On the other hand, the smooth surface will show scratches very easily. It also lets your phone slip more easily since it doesn’t get much friction in places like your pocket, the arm of your couch, or other unsteady places where it could fall from. If you go for a hard case, it’s best to get one with a textured backing.
In case of a fall, the hard plastic doesn’t transfer the impact directly to your phone, but it can’t really absorb it well either. Instead, the case is designed to redistribute the impact through the case, sparing your phone from the brunt of the blow. This lessens the severity of the damage, but not as much as if the shock was absorbed before it hit the phone.
When it comes to heat, hard cases are good at protecting your phone against heat and cold that come from outside sources like the weather or your hands, but that insulating property cuts both ways. The heat generated from your phone’s own battery has a hard time escaping.
- Good insulation
- Keeps its shape well
- Slim designs
- Poor shock absorption
- Poor heat conduction
- Poor grip
Soft cases are made out of either TPU (soft plastic), leather, or silicone. For the eco-conscious, TPU plastic and silicone are completely recyclable, and real leather is an incredibly durable material.
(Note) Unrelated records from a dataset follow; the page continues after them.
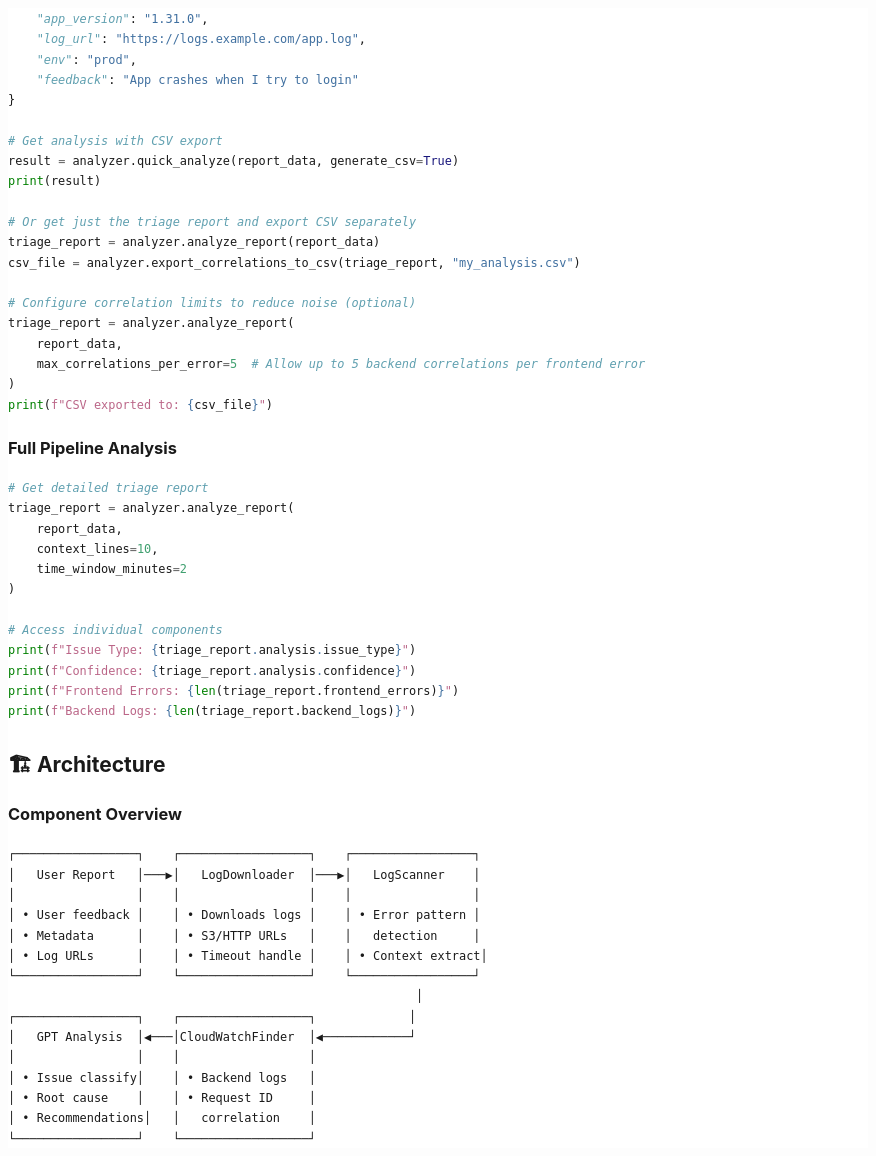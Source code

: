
 ```python
    "app_version": "1.31.0",
    "log_url": "https://logs.example.com/app.log",
    "env": "prod",
    "feedback": "App crashes when I try to login"
}

# Get analysis with CSV export
result = analyzer.quick_analyze(report_data, generate_csv=True)
print(result)

# Or get just the triage report and export CSV separately
triage_report = analyzer.analyze_report(report_data)
csv_file = analyzer.export_correlations_to_csv(triage_report, "my_analysis.csv")

# Configure correlation limits to reduce noise (optional)
triage_report = analyzer.analyze_report(
    report_data,
    max_correlations_per_error=5  # Allow up to 5 backend correlations per frontend error
)
print(f"CSV exported to: {csv_file}")
```

### Full Pipeline Analysis

```python
# Get detailed triage report
triage_report = analyzer.analyze_report(
    report_data,
    context_lines=10,
    time_window_minutes=2
)

# Access individual components
print(f"Issue Type: {triage_report.analysis.issue_type}")
print(f"Confidence: {triage_report.analysis.confidence}")
print(f"Frontend Errors: {len(triage_report.frontend_errors)}")
print(f"Backend Logs: {len(triage_report.backend_logs)}")
```

## 🏗️ Architecture

### Component Overview

```
┌─────────────────┐    ┌──────────────────┐    ┌─────────────────┐
│   User Report   │───▶│   LogDownloader  │───▶│   LogScanner    │
│                 │    │                  │    │                 │
│ • User feedback │    │ • Downloads logs │    │ • Error pattern │
│ • Metadata      │    │ • S3/HTTP URLs   │    │   detection     │
│ • Log URLs      │    │ • Timeout handle │    │ • Context extract│
└─────────────────┘    └──────────────────┘    └─────────────────┘
                                                         │
┌─────────────────┐    ┌──────────────────┐             │
│   GPT Analysis  │◀───│CloudWatchFinder  │◀────────────┘
│                 │    │                  │
│ • Issue classify│    │ • Backend logs   │
│ • Root cause    │    │ • Request ID     │
│ • Recommendations│   │   correlation    │
└─────────────────┘    └──────────────────┘
```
Soft cases are usually pretty slim. Leather cases are the thinnest but can be offered as flip cases that fold all the way around the phone, increasing bulk and screen protection. These often come with storage for your credit cards and ID as well.
However, these cases tarnish easily. Silicone cases will pick up dust and other substances and can get stained brown by the dead skin cells and sweat on your hand. They can also become stained by smoke in the air or accumulate small nicks from abrasive surfaces.
Over time, the natural stretching that comes from handling, squeezing, or dropping a silicone case will also cause it to warp and lose its grip. On the other hand, a real leather case will get softer and mold slightly to your hand as you use it, but vegan leather will wear like normal plastic.
A soft case also makes it easier for the case to get friction in a pocket, hand, or unsteady surface. These cases also provide better protection against impact damage even when dropped flat on their backs since the soft material can absorb the shock rather than redirecting it. Just make sure the case protrudes above the screen, or it won’t help when your phone falls face-first.
This flexibility causes a unique problem, though: they sometimes fly away from the phone when dropped. This happens because when it strikes the ground, the case wiggles a little as it absorbs the impact. If that movement is enough to shake the phone loose, the same force will push the phone away. Aim for a soft case that has more density around the corners to prevent this.
- Good shock absorption
- Good grip
- Good heat conduction
- Can get stained from regular use
- Phone can fall out
- Warps over time
Combination cases combine hard plastic on the sides and back with softer materials around the screen and corners. This combination is thought to improve shock absorption where it matters most while maintaining a tough exterior that resists wear. For those who like bulky phones, you might enjoy the extra heft that the additional layer adds.
These cases are usually installed in two parts: the soft interior and the hard case that fits around it. The extra layer makes these cases bulkier and provides an even more insulating layer that protects the phone from exterior heat and cold and prevents battery-generated heat from escaping, which can lead to an overheat.
However, the soft cushion layer helps the hard exterior redistribute force from falls. When a combination case falls on its soft corner, the soft material absorbs the blow without bending the whole case. When it falls on a hard side, the force is redistributed into the soft layer. This strikes a good balance between a fully soft case’s wobbly absorption and the limited redistribution of a hard one.
Combination cases usually expose the soft layer along the case’s sides, as well. This provides grip and shock absorption on the edges but isn’t quite as comfortable or grippy as a pure soft case.
The soft interior also helps seal the phone, increasing its water and dust resistance. If the hard outer case is equipped with rubber gaskets along the seams, this resistance is increased further. Many combination cases take advantage of this strength by providing attached covers for the headphone and charging jacks.
- Optimized shock absorption
- Good grip
- Superior water and dust protection
- Poor heat conduction
A Combination Smartphone Case Is Best
For most phones, combination cases are optimal. They provide the durability of a hard case with the impact protection of a soft one. However, if your phone only needs a basic level of protection, a soft case is a good bet if the bulk and weight bother you. Just be prepared to replace it a little sooner.